Exploring the physical properties of Type II Quasar candidates at intermediate redshifts with CIGALE

P. A. C. Cunha, A. Humphrey, J. Brinchmann, A. Paulino-Afonso, L. Bisigello, M. Bolzonella, D. Vaz

First listed 2025-03-05 | Last updated 2025-03-05

Abstract

Active Galactic Nuclei (AGN) significantly influence galaxy evolution. Specific sources such as obscured AGNs, especially Type II quasars (QSO2), still remain understudied. We characterise 366 QSO2 candidates in the redshift desert (median z~1.1) identified via machine learning from SDSS/WISE photometry, analysing their spectral energy distributions (SEDs) and deriving their physical properties. Using CIGALE, we estimated star formation rate (SFR), stellar mass (M), AGN luminosity, and AGN fraction. We compared these with SPRITZ simulations and the literature, placing results in the galaxy evolution context. Our QSO2 candidates show diverse evolutionary stages. The SFR-M diagram reveals high-SFR sources above the main sequence, linking AGN activity to enhanced star formation. Quenched galaxies may indicate obscured star formation or AGN feedback. Additionally, the physical properties align with SPRITZ composite systems and AGN2, endorsing our obscured AGN classification. This study validates machine learning for identifying AGN-host galaxies, beyond traditional colour-colour selections. Diverse candidate properties highlight this method's ability to identify complex AGN systems. This advances our understanding of AGN-driven galaxy evolution with new target selection.

Short digest

CIGALE SED fits are used to derive SFR, M*, AGN luminosity, and AGN fraction for 366 machine‑learned Type II quasar candidates in the redshift desert (median z≈1.1), then benchmarked against SPRITZ populations and literature samples.
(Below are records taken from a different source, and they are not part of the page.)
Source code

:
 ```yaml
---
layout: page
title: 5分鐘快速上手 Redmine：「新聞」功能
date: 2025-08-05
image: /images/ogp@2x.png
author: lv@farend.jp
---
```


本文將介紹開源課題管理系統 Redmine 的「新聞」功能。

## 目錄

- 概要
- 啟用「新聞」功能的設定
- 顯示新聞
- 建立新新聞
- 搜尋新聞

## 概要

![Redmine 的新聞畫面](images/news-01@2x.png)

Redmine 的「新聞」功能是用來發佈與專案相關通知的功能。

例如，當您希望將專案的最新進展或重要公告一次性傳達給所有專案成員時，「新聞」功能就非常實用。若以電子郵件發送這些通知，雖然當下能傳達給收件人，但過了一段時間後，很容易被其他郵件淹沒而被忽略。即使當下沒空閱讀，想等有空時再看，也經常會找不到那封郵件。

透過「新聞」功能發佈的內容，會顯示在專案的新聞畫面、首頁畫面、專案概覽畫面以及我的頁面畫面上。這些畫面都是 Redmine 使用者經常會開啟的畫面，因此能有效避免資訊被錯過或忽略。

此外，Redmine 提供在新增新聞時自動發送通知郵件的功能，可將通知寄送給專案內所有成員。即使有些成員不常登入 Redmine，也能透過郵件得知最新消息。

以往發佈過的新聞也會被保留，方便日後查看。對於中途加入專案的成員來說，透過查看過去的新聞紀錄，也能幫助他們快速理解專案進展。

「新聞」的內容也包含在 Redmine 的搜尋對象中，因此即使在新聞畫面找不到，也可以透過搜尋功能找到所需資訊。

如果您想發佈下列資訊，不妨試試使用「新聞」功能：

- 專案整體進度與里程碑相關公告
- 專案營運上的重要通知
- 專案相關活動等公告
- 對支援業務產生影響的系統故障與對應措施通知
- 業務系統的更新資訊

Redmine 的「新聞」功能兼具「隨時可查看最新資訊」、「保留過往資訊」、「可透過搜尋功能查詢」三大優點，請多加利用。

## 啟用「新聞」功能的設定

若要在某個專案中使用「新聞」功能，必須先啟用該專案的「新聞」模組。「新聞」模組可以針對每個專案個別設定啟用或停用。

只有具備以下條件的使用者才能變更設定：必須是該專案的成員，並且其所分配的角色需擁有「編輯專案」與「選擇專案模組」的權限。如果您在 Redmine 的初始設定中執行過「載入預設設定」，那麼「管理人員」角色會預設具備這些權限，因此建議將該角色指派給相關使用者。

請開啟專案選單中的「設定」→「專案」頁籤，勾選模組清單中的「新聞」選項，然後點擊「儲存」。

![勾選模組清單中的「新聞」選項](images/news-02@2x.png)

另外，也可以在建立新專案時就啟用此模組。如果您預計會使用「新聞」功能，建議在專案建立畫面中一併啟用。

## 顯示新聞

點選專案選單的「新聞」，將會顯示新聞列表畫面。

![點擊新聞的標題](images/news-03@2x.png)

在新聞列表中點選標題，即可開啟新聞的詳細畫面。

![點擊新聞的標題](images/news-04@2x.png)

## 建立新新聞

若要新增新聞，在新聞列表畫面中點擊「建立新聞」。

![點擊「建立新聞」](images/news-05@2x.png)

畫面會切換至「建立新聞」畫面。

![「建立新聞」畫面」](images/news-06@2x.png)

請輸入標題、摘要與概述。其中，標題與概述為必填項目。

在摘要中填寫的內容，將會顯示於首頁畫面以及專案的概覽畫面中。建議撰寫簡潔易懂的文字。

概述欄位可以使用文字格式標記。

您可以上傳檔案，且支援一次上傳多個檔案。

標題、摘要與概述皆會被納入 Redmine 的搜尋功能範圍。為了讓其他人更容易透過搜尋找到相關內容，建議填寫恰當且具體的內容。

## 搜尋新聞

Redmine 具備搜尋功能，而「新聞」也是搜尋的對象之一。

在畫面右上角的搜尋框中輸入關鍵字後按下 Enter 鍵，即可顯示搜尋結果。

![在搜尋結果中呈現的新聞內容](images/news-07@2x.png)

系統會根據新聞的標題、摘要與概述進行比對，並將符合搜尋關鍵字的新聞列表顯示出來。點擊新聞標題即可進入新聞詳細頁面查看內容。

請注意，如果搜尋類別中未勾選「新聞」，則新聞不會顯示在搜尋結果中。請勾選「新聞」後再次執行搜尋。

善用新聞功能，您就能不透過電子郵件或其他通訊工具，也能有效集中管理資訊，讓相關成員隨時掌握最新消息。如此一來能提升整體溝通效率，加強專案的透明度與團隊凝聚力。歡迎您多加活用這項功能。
On the SFR–M* plane many candidates sit above the main sequence at their redshift, while a tail appears quenched, pointing to episodes of enhanced star formation alongside possible feedback or obscured SF. The inferred properties align with SPRITZ composite systems and AGN2, supporting their obscured‑AGN nature and validating machine‑learning selection beyond simple colour–colour cuts.

Key figures to inspect

• Figure 1 (stacked SDSS spectrum): Check narrow high‑ionization [Ne V] and [O II] visibility and Gaussian fits to verify Type II line signatures and stacking S/N across rest‑frame coverage.
• Figure 2 (frac_AGN trends): Inspect how M* and specific L_AGN/M vary with frac_AGN, and where sources cross the Leja et al. (2018) threshold—useful for identifying a high‑frac_AGN tail and typical host masses.
• Figure 3 (SFR–M* plane): Quantify the fraction above the Schreiber et al. (2015) main sequence at z≈1.1 and compare offsets against zCOSMOS AGN2 contours and the SDSS control to see the elevated‑SFR locus.
• Figure 4 (ΔSFR from MS): Compare ΔSFR distributions for the QSO2s versus Bongiorno et al. (2012) and Zakamska et al. (2003) to visualize both the starbursting and quenched tails relative to the main sequence scatter.